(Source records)

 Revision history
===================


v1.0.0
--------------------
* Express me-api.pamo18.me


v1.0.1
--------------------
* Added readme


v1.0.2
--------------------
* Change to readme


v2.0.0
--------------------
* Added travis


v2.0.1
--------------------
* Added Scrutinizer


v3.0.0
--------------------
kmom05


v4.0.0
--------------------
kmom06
---
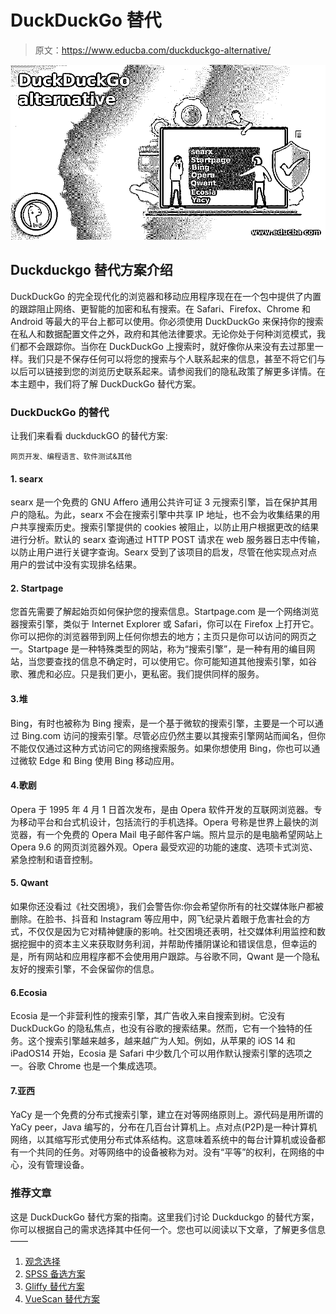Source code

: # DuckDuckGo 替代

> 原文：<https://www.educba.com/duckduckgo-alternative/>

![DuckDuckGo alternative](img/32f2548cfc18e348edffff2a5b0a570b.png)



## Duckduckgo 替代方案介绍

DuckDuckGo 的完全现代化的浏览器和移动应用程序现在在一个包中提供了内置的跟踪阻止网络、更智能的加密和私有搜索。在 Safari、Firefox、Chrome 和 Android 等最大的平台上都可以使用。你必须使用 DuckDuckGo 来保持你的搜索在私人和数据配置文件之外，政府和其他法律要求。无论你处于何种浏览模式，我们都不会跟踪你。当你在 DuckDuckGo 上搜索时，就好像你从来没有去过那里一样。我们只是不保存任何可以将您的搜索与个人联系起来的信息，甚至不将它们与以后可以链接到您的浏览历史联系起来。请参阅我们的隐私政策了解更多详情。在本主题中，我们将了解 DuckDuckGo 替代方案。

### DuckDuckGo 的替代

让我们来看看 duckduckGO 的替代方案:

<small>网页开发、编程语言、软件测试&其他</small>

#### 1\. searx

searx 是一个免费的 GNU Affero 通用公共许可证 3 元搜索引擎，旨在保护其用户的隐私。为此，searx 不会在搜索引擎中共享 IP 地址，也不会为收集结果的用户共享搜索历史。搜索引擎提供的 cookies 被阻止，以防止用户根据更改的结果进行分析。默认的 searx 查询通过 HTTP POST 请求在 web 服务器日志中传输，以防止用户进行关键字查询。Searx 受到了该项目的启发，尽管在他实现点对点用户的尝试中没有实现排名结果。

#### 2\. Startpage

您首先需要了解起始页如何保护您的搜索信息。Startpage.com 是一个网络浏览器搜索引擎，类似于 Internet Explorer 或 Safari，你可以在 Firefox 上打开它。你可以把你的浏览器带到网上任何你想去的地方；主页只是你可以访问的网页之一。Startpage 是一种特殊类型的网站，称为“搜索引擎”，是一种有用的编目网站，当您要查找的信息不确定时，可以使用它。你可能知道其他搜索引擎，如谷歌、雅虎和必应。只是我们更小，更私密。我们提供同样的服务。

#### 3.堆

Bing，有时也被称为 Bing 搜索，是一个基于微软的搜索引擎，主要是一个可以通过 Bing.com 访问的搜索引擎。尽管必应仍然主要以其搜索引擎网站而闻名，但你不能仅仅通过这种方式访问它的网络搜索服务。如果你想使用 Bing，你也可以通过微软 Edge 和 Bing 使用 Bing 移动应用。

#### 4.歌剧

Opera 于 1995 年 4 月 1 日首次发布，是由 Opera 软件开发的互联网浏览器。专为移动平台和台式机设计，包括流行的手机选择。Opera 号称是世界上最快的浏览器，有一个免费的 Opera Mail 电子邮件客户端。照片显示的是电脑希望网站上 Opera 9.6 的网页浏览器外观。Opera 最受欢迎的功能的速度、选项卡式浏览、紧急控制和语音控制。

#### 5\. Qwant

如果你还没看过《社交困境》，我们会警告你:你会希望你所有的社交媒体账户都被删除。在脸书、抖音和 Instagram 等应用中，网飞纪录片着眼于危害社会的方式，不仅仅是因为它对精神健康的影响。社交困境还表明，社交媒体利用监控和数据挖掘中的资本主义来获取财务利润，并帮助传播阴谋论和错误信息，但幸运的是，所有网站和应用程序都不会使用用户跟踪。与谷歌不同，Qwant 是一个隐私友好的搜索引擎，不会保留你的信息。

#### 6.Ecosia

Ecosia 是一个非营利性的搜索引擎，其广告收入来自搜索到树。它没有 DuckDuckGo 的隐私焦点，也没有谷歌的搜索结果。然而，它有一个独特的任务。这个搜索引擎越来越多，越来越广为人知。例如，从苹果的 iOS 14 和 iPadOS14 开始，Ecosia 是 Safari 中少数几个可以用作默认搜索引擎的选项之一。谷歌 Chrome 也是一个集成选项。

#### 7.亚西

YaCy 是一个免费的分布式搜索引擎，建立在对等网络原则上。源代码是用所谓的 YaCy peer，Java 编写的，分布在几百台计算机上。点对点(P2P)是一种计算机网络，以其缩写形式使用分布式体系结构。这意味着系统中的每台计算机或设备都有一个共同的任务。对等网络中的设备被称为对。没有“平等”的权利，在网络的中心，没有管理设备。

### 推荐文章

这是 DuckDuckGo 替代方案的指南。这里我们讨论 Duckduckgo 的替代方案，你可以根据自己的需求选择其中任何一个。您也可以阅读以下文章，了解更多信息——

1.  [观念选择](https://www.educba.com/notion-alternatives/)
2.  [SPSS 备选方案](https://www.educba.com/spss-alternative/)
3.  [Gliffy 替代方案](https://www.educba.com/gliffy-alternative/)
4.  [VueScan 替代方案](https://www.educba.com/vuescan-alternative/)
---
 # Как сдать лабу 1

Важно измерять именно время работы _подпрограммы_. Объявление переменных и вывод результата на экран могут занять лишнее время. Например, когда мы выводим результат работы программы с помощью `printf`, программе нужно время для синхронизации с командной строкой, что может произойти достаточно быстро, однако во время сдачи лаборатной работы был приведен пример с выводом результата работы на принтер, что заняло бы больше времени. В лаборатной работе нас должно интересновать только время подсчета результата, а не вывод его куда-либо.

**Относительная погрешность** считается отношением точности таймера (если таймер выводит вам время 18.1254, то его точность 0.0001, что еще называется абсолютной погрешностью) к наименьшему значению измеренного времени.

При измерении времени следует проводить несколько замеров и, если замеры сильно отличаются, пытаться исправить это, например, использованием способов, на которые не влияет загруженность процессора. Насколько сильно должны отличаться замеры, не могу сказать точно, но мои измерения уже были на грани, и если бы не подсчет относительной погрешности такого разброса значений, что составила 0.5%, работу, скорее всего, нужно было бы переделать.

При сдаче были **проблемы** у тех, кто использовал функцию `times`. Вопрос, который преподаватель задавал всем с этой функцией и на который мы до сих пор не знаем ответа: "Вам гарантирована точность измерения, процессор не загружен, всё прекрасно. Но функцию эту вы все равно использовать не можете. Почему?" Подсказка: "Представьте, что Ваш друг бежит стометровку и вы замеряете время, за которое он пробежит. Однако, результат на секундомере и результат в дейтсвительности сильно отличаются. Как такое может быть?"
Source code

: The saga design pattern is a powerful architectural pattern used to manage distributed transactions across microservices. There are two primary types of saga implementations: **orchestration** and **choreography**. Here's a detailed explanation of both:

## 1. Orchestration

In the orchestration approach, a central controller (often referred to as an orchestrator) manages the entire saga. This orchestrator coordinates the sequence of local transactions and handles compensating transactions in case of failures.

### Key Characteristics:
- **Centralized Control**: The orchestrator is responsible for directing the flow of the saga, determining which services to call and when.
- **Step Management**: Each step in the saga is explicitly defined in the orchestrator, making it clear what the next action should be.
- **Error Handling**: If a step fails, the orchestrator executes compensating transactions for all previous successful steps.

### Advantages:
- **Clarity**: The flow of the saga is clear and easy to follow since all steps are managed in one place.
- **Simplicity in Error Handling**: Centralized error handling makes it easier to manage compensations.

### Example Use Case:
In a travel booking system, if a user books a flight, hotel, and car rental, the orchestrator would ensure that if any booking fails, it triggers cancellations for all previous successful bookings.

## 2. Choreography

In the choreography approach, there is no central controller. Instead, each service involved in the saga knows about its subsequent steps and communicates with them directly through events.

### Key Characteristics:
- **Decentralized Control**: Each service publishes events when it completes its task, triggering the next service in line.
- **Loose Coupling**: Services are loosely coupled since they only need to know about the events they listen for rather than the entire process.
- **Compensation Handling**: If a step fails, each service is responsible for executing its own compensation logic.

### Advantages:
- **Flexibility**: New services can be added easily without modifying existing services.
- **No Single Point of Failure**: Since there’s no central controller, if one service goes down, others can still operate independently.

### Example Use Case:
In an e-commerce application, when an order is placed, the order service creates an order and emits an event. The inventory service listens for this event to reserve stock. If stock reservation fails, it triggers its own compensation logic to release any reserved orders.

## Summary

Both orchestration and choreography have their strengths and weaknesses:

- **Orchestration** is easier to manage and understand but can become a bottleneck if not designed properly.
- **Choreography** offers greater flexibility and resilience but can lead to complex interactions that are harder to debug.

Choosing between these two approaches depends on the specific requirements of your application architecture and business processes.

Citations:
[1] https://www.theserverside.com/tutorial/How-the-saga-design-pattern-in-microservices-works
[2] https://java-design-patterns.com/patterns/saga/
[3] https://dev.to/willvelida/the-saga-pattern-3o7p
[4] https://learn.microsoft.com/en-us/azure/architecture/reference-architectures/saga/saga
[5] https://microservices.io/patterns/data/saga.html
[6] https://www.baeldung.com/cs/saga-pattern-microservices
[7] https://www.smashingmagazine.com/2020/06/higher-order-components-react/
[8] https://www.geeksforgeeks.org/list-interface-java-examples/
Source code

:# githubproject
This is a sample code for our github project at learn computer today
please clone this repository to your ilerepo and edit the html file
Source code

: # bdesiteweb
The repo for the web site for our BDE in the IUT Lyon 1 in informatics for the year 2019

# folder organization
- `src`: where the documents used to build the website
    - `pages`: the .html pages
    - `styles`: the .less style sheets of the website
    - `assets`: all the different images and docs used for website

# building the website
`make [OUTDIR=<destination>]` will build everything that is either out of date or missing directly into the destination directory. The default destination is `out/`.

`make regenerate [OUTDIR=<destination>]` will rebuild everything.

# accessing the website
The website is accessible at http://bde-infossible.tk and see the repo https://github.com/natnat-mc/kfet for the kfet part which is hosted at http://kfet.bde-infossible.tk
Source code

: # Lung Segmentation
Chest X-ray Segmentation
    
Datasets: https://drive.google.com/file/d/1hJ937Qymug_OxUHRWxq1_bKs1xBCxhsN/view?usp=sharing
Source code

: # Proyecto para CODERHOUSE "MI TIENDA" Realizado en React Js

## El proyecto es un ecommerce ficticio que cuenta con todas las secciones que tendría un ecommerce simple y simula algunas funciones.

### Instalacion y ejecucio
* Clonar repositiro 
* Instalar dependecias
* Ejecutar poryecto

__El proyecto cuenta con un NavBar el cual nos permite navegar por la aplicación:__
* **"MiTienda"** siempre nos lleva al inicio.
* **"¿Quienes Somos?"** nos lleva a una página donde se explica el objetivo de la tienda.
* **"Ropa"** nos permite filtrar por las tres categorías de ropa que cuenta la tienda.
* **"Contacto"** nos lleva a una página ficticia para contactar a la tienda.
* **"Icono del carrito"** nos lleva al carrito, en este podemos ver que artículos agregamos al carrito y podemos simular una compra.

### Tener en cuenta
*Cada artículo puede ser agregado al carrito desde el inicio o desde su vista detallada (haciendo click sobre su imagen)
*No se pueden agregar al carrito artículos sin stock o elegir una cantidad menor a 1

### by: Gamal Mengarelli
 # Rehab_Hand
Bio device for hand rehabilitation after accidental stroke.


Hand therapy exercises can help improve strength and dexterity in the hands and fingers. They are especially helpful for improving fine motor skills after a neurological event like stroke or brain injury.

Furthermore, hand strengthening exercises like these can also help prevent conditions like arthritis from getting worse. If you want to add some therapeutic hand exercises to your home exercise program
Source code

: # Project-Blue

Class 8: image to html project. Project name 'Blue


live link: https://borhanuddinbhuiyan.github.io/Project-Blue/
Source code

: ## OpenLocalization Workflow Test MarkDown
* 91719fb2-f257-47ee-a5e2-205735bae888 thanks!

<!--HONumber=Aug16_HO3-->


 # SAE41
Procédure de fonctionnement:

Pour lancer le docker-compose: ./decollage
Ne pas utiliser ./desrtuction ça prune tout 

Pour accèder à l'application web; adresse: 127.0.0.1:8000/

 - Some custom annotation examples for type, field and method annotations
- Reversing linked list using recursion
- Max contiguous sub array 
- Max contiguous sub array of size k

[Assignment]: In the entries above, how many lines contain the word "next"? Answer with the number only.

[Solution for this exercise]: 2